(Data records)

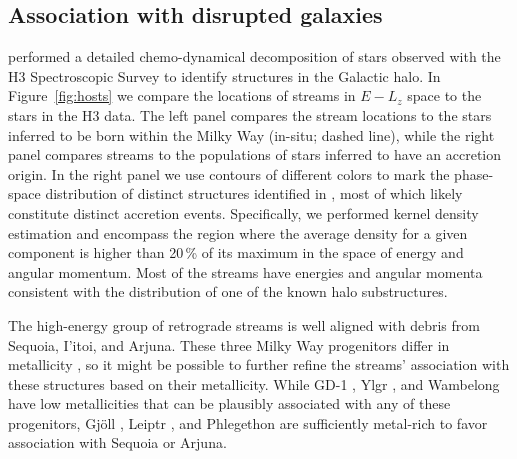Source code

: \documentclass[twocolumn]{aastex63}
\newcommand{\feh}{\ensuremath{\textrm{[Fe/H]}}}
\begin{document}
\subsection{Association with disrupted galaxies}
\label{sec:hosts}

\citet{naidu2020} performed a detailed chemo-dynamical decomposition of stars observed with the H3 Spectroscopic Survey to identify structures in the Galactic halo.
In Figure~\ref{fig:hosts} we compare the locations of streams in $E-L_z$ space to the stars in the H3 data.
The left panel compares the stream locations to the stars inferred to be born within the Milky Way (in-situ; dashed line), while the right panel compares streams to the populations of stars inferred to have an accretion origin.
In the right panel we use contours of different colors to mark the phase-space distribution of distinct structures identified in \citet{naidu2020}, most of which likely constitute distinct accretion events.
Specifically, we performed kernel density estimation and encompass the region where the average density for a given component is higher than 20\,\% of its maximum in the space of energy and angular momentum.
Most of the streams have energies and angular momenta consistent with the distribution of one of the known halo substructures.

The high-energy group of retrograde streams is well aligned with debris from Sequoia, I'itoi, and Arjuna.
These three Milky Way progenitors differ in metallicity \citep{naidu2020}, so it might be possible to further refine the streams' association with these structures based on their metallicity.
While GD-1 \citep[spectroscopic $\feh=-2.3$,][]{bonaca2020b}, Ylgr \citep[spectroscopic $\feh=-1.9$,][]{ibata2019}, and  Wambelong \citep[isochrone $\feh=-2.2$,][]{shipp2018} have low metallicities that can be plausibly associated with any of these progenitors, Gj\" oll \citep[spectroscopic $\feh=-1.5$,][]{hansen2020}, Leiptr \citep[isochrone $\feh=-1.6$,][]{ibata2019}, and Phlegethon \citep[spectroscopic $\feh=-1.6$,][]{ibata2018} are sufficiently metal-rich to favor association with Sequoia or Arjuna.
\end{document}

EXERCISE AIM. Some lines of the records may hold the word "right". How many do? Answer with a number and nothing else.

PROBLEM SOLUTION. 2